* What is being asked
Retype the following data exactly, but leave its pictures out.

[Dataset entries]
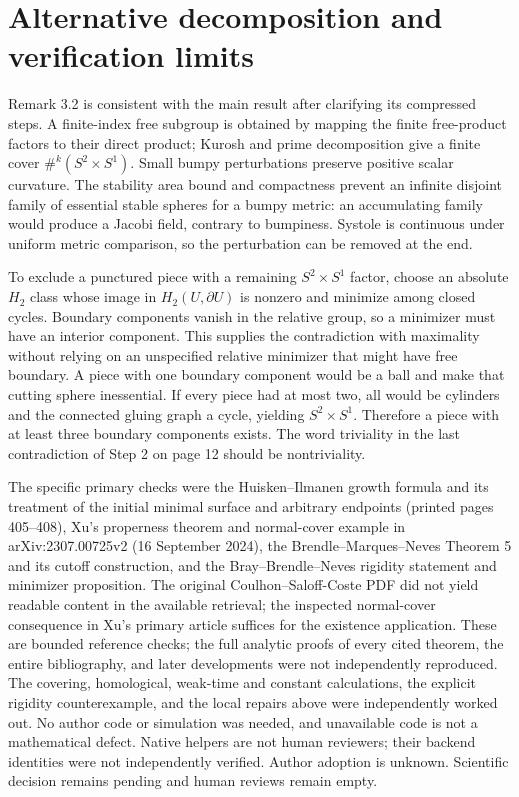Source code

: \documentclass[10pt]{article}
\begin{document}
\section*{Alternative decomposition and verification limits}
Remark 3.2 is consistent with the main result after clarifying its compressed steps. A finite-index free subgroup is obtained by mapping the finite free-product factors to their direct product; Kurosh and prime decomposition give a finite cover \(\#^k(S^2\times S^1)\). Small bumpy perturbations preserve positive scalar curvature. The stability area bound and compactness prevent an infinite disjoint family of essential stable spheres for a bumpy metric: an accumulating family would produce a Jacobi field, contrary to bumpiness. Systole is continuous under uniform metric comparison, so the perturbation can be removed at the end.\par
To exclude a punctured piece with a remaining \(S^2\times S^1\) factor, choose an absolute \(H_2\) class whose image in \(H_2(U,\partial U)\) is nonzero and minimize among closed cycles. Boundary components vanish in the relative group, so a minimizer must have an interior component. This supplies the contradiction with maximality without relying on an unspecified relative minimizer that might have free boundary. A piece with one boundary component would be a ball and make that cutting sphere inessential. If every piece had at most two, all would be cylinders and the connected gluing graph a cycle, yielding \(S^2\times S^1\). Therefore a piece with at least three boundary components exists. The word triviality in the last contradiction of Step 2 on page 12 should be nontriviality.\par
The specific primary checks were the Huisken–Ilmanen growth formula and its treatment of the initial minimal surface and arbitrary endpoints (printed pages 405–408), Xu’s properness theorem and normal-cover example in arXiv:2307.00725v2 (16 September 2024), the Brendle–Marques–Neves Theorem 5 and its cutoff construction, and the Bray–Brendle–Neves rigidity statement and minimizer proposition. The original Coulhon–Saloff-Coste PDF did not yield readable content in the available retrieval; the inspected normal-cover consequence in Xu’s primary article suffices for the existence application. These are bounded reference checks; the full analytic proofs of every cited theorem, the entire bibliography, and later developments were not independently reproduced. The covering, homological, weak-time and constant calculations, the explicit rigidity counterexample, and the local repairs above were independently worked out. No author code or simulation was needed, and unavailable code is not a mathematical defect. Native helpers are not human reviewers; their backend identities were not independently verified. Author adoption is unknown. Scientific decision remains pending and human reviews remain empty.\par
\end{document}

* Written answer
Source code

: \documentclass[10pt]{article}
\begin{document}
\section*{Alternative decomposition and verification limits}
Remark 3.2 is consistent with the main result after clarifying its compressed steps. A finite-index free subgroup is obtained by mapping the finite free-product factors to their direct product; Kurosh and prime decomposition give a finite cover \(\#^k(S^2\times S^1)\). Small bumpy perturbations preserve positive scalar curvature. The stability area bound and compactness prevent an infinite disjoint family of essential stable spheres for a bumpy metric: an accumulating family would produce a Jacobi field, contrary to bumpiness. Systole is continuous under uniform metric comparison, so the perturbation can be removed at the end.\par
To exclude a punctured piece with a remaining \(S^2\times S^1\) factor, choose an absolute \(H_2\) class whose image in \(H_2(U,\partial U)\) is nonzero and minimize among closed cycles. Boundary components vanish in the relative group, so a minimizer must have an interior component. This supplies the contradiction with maximality without relying on an unspecified relative minimizer that might have free boundary. A piece with one boundary component would be a ball and make that cutting sphere inessential. If every piece had at most two, all would be cylinders and the connected gluing graph a cycle, yielding \(S^2\times S^1\). Therefore a piece with at least three boundary components exists. The word triviality in the last contradiction of Step 2 on page 12 should be nontriviality.\par
The specific primary checks were the Huisken–Ilmanen growth formula and its treatment of the initial minimal surface and arbitrary endpoints (printed pages 405–408), Xu’s properness theorem and normal-cover example in arXiv:2307.00725v2 (16 September 2024), the Brendle–Marques–Neves Theorem 5 and its cutoff construction, and the Bray–Brendle–Neves rigidity statement and minimizer proposition. The original Coulhon–Saloff-Coste PDF did not yield readable content in the available retrieval; the inspected normal-cover consequence in Xu’s primary article suffices for the existence application. These are bounded reference checks; the full analytic proofs of every cited theorem, the entire bibliography, and later developments were not independently reproduced. The covering, homological, weak-time and constant calculations, the explicit rigidity counterexample, and the local repairs above were independently worked out. No author code or simulation was needed, and unavailable code is not a mathematical defect. Native helpers are not human reviewers; their backend identities were not independently verified. Author adoption is unknown. Scientific decision remains pending and human reviews remain empty.\par
\end{document}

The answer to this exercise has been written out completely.